Cases of Leveraging IoT

Optimization of Factory Production Activities by Utilizing IoT (872 KB)
Takeshi Jinushi, Kazuhiro Chisaki, Yusuke Kawakami, pp.77-83
The individual factories of the Fujitsu Group have conducted numerous improvement activities up to now in an attempt to improve product quality and the efficiency of operations. However, those improvement activities require quantitative measurements to be taken manually, and the automation of this process has been a challenge. We have recently constructed a system that makes use of the Internet of Things (IoT) to gather, aggregate, and visualize data relating to manufacturing lines, physical objects and the environment in a timely manner. Our aim is to have these data utilized not only to make business decisions and respond to changes on-site but also to release people from the burden of carrying out measurements in factories and to create structures for improving productivity.
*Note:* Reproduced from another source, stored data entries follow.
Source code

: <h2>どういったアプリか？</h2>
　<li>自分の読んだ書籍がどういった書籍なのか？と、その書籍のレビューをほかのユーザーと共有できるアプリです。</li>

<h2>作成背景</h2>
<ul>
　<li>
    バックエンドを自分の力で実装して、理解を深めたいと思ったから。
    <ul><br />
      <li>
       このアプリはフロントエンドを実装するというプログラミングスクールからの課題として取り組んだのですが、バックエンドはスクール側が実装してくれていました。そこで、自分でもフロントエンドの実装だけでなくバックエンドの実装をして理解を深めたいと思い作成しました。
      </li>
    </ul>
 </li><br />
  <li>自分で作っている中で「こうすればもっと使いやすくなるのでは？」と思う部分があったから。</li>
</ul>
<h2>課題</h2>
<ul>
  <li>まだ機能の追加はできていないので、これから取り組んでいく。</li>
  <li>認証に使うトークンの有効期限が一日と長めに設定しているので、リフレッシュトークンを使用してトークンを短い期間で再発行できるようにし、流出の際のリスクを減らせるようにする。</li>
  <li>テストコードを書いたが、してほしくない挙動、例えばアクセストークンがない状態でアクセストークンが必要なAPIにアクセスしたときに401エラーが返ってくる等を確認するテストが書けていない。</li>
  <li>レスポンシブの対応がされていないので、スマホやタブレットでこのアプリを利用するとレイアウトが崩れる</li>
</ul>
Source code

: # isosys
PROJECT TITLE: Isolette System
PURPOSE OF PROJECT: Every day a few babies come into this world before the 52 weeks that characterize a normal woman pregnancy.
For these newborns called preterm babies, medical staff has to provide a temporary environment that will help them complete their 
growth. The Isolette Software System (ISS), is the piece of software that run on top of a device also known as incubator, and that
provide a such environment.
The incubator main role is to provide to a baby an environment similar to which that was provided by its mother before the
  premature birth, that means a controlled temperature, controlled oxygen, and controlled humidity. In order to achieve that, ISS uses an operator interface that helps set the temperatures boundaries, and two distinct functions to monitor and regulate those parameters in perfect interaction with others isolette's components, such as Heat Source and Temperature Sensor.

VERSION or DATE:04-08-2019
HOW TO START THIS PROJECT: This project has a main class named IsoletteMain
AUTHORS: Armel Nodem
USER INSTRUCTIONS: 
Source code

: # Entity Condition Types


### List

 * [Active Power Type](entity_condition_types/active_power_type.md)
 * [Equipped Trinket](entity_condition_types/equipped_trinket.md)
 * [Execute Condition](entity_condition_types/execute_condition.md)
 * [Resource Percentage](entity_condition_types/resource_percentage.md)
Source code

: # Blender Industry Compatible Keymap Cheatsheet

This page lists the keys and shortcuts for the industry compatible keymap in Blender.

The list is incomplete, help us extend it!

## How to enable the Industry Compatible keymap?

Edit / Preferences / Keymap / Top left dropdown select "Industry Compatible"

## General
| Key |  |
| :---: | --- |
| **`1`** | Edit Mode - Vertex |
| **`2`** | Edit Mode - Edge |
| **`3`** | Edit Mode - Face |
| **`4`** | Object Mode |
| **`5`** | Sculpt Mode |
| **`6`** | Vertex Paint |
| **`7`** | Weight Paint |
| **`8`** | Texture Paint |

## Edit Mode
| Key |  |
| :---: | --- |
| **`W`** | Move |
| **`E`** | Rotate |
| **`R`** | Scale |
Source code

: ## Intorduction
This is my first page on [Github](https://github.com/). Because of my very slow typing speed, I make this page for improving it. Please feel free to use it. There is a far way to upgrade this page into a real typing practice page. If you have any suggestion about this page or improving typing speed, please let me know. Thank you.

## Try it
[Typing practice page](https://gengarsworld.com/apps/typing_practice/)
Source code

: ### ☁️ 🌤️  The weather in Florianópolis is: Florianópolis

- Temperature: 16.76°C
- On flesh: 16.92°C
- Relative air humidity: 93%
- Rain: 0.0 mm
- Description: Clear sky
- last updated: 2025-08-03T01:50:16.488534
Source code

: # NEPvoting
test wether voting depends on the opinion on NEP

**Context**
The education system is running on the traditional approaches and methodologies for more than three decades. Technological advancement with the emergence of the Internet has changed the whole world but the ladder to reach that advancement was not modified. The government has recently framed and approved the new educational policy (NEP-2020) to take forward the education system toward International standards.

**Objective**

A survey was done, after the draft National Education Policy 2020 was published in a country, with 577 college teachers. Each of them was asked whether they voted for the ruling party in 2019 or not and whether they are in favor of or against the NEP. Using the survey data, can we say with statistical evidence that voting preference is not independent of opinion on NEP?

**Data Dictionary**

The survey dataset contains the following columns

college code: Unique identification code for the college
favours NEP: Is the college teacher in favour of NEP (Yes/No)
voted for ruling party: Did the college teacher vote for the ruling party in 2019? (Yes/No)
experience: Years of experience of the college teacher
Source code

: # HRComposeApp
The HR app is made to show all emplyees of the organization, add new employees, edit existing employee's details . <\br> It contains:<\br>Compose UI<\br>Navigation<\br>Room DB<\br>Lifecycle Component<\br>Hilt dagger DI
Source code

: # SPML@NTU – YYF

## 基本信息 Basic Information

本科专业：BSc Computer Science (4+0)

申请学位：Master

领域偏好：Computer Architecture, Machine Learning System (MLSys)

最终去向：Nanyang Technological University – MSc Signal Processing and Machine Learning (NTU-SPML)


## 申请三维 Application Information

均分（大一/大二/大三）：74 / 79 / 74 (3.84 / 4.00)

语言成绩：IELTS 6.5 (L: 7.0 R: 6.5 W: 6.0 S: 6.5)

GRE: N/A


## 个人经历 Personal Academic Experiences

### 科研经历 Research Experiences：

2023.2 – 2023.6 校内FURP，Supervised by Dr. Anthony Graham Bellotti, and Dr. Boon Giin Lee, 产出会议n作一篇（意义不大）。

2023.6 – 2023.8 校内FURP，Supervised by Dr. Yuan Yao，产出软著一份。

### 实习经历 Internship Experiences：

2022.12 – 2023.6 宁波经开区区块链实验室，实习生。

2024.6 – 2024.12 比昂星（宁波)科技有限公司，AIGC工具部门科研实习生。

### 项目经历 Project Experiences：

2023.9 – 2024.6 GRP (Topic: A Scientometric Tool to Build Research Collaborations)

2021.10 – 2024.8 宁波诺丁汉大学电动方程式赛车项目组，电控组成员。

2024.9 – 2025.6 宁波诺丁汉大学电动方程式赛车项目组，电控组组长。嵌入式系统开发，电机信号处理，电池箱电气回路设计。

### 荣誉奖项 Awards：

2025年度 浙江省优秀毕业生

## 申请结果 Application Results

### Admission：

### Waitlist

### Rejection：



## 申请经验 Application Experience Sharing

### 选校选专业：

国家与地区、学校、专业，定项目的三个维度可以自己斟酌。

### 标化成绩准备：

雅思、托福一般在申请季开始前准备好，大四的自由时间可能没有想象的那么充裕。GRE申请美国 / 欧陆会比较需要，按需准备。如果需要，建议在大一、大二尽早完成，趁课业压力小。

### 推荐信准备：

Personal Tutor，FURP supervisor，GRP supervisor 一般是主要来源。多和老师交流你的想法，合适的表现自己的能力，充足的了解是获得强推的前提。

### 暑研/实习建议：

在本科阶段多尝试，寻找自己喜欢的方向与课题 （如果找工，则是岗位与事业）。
This paper presents the approaches taken by the Yamanashi, Aizu-Wakamatsu, and Shimane factories to visualize operations as in-house cases of IoT being utilized by the Fujitsu Group companies.
CEMS Development and Demonstration in Toyota City Verification Project (602 KB)
Masahiro Kouya, Junko Ozaki, pp.84-91
Toyota City Low-carbon Society Verification Project was a large-scale social system demonstration project that was held between 2010 and 2014 at Toyota City, Aichi, Japan. The goal of the project was to verify that the realization of a low-carbon society can be facilitated by introducing leading-edge devices and technologies such as smartphones, tablets, big data, cloud computing, machine-to-machine (M2M), and the Internet of Things (IoT). These devices and technologies made it possible to collect information on electricity usage and electrical device status from society as frequently as every minute. The collected data was stored for analysis and then the results were fed back to society in the form of behavior support information, or as control signals to control electrical devices remotely. This paper presents Fujitsu's approaches towards the development and demonstration of a community energy management system (CEMS) that utilizes the IoT, a system which is critical for the realization of sustainable low-carbon societies.
New SaaS-based Operations Management System to Realize Safe Driving Support and Improve Transport Quality: Logifit TM-NexTR (663 KB)
Toshihiro Kido, Mitsuhiro Nakamura, pp.92-97
Logifit TM-NexTR, a new operations management system based on software as a service (SaaS), is a product of Fujitsu's logistics solution "Logifit" Series and is responsible for operations management. Logifit TM-NexTR is a next-generation product developed based on Fujitsu's know-how acquired with the TRIAS Series, which has a proven track record as an operations support system that uses a digital tachograph. Operations that can be managed with Logifit TM-NexTR include arrival management from the perspective of customers such as consignor and delivery destinations, not to mention conventional operations management and movement management. Introducing Logifit TM-NexTR makes it possible to link a vehicle with various sensors through Fujitsu's Internet of Things (IoT) technology. This in turn helps to support safe driving and improve transport quality at a lower cost than the conventional digital tachographs. This paper describes the background to the development of Logifit TM-NexTR and presents examples of utilizing the IoT in Logifit TM-NexTR.